Prospect of Chinese EVs coming from Mexico worries US automakers

By | 06/28/2024 06:14 AM EDT

The U.S.-Mexico-Canada Agreement could let low-priced Chinese autos assembled in Mexico enter the United States, either duty-free or at a nominal 2.5 percent tariff rate.

A Seagull electric vehicle from Chinese automaker BYD for test driving is parked outside a showroom in Beijing on April 10, 2024.

A Seagull electric vehicle from Chinese automaker BYD is parked in Beijing on April 10. It sells for just $12,000 in China. Ng Han Guan/AP

WASHINGTON — It’s a scenario that terrifies America’s auto industry.

Chinese carmakers set up shop in Mexico to exploit North American trade rules. Once in place, they send ultra-low-priced electric vehicles streaming into the United States.

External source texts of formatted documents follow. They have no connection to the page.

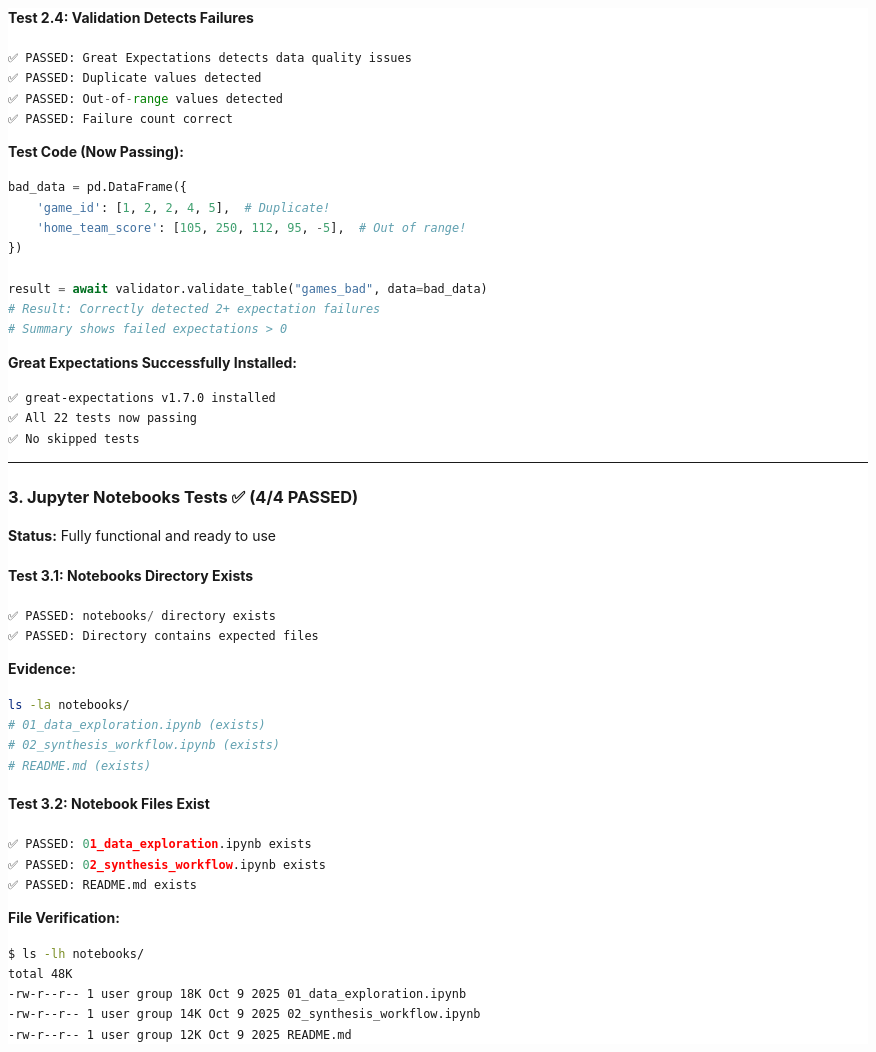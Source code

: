 #### Test 2.4: Validation Detects Failures
```python
✅ PASSED: Great Expectations detects data quality issues
✅ PASSED: Duplicate values detected
✅ PASSED: Out-of-range values detected
✅ PASSED: Failure count correct
```

**Test Code (Now Passing):**
```python
bad_data = pd.DataFrame({
    'game_id': [1, 2, 2, 4, 5],  # Duplicate!
    'home_team_score': [105, 250, 112, 95, -5],  # Out of range!
})

result = await validator.validate_table("games_bad", data=bad_data)
# Result: Correctly detected 2+ expectation failures
# Summary shows failed expectations > 0
```

**Great Expectations Successfully Installed:**
```bash
✅ great-expectations v1.7.0 installed
✅ All 22 tests now passing
✅ No skipped tests
```

---

### 3. Jupyter Notebooks Tests ✅ (4/4 PASSED)

**Status:** Fully functional and ready to use

#### Test 3.1: Notebooks Directory Exists
```python
✅ PASSED: notebooks/ directory exists
✅ PASSED: Directory contains expected files
```

**Evidence:**
```bash
ls -la notebooks/
# 01_data_exploration.ipynb (exists)
# 02_synthesis_workflow.ipynb (exists)
# README.md (exists)
```

#### Test 3.2: Notebook Files Exist
```python
✅ PASSED: 01_data_exploration.ipynb exists
✅ PASSED: 02_synthesis_workflow.ipynb exists
✅ PASSED: README.md exists
```

**File Verification:**
```bash
$ ls -lh notebooks/
total 48K
-rw-r--r-- 1 user group 18K Oct 9 2025 01_data_exploration.ipynb
-rw-r--r-- 1 user group 14K Oct 9 2025 02_synthesis_workflow.ipynb
-rw-r--r-- 1 user group 12K Oct 9 2025 README.md
```
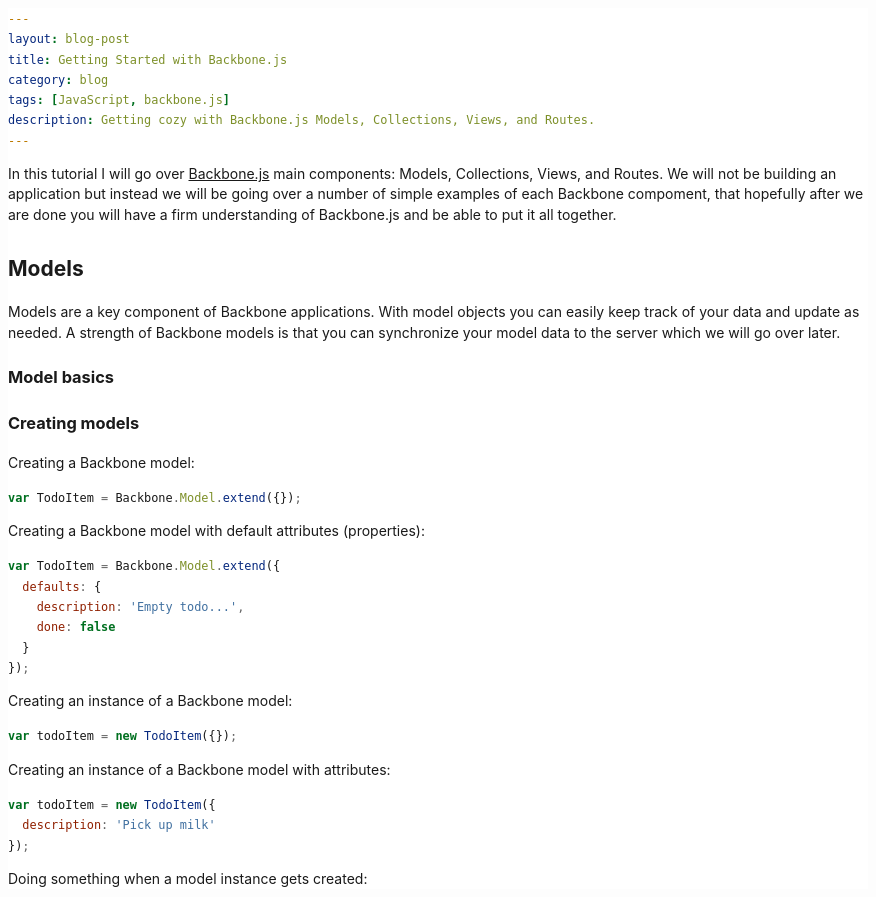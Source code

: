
 ```yaml
---
layout: blog-post
title: Getting Started with Backbone.js
category: blog
tags: [JavaScript, backbone.js]
description: Getting cozy with Backbone.js Models, Collections, Views, and Routes.
---
```

In this tutorial I will go over [Backbone.js](http://backbonejs.org/) main components:  Models, Collections, Views, and Routes. We will not be building an application but instead we will be going over a number of simple examples of each Backbone compoment, that hopefully after we are done you will have a firm understanding of Backbone.js and be able to put it all together.

## Models

Models are a key component of Backbone applications. With model objects you can easily keep track of your data and update as needed. A strength of Backbone models is that you can synchronize your model data to the server which we will go over later.

### Model basics

### Creating models

Creating a Backbone model:

```javascript
var TodoItem = Backbone.Model.extend({});
```

Creating a Backbone model with default attributes (properties):

```javascript
var TodoItem = Backbone.Model.extend({
  defaults: {
    description: 'Empty todo...',
    done: false
  }
});
```

Creating an instance of a Backbone model:

```javascript
var todoItem = new TodoItem({});
```

Creating an instance of a Backbone model with attributes:

```javascript
var todoItem = new TodoItem({
  description: 'Pick up milk'
});
```

Doing something when a model instance gets created:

As the Chinese EVs go on sale across the country, America’s homegrown EVs — costing an average of $55,000, roughly double the price of their Chinese counterparts — struggle to compete. Factories close. Workers lose jobs across America’s industrial heartland.


Ultimately, it could all become a painful replay of how government-subsidized Chinese competition devastated American industries from steel to solar equipment over the past quarter-century. This time, it would be electric vehicles, which America’s automakers envision as the core of their business in the coming decades.